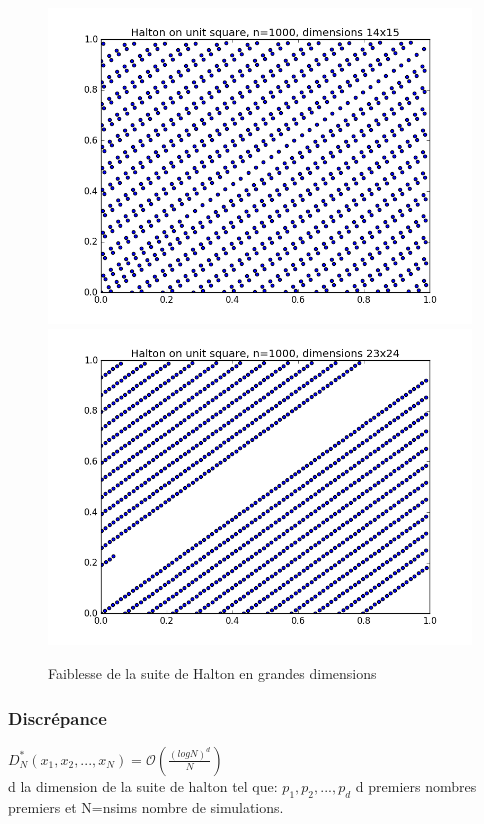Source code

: \documentclass[12pt]{report}
\begin{document}
\begin{figure}[!h]
\centering
\includegraphics[scale=0.5]{figure_2-halton-dimensions 14 15.png}
\includegraphics[scale=0.5]{figure_2-halton-dimensions 23 24.png}	
\caption{Faiblesse de la suite de Halton en grandes dimensions}
\end{figure}

\subsubsection{Discrépance}
$D_N^*(x_1,x_2,...,x_N)=\mathcal{O}(\frac{(logN)^d}{N}) $\\
d la dimension de la suite de halton tel que: $p_1,p_2,...,p_d$ d premiers nombres premiers et N=nsims nombre de simulations.
\newpage
\end{document}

What you are asked to do
Scan the preceding records for lines with the word "dimensions". Say how many there are and nothing else.

Finished task
3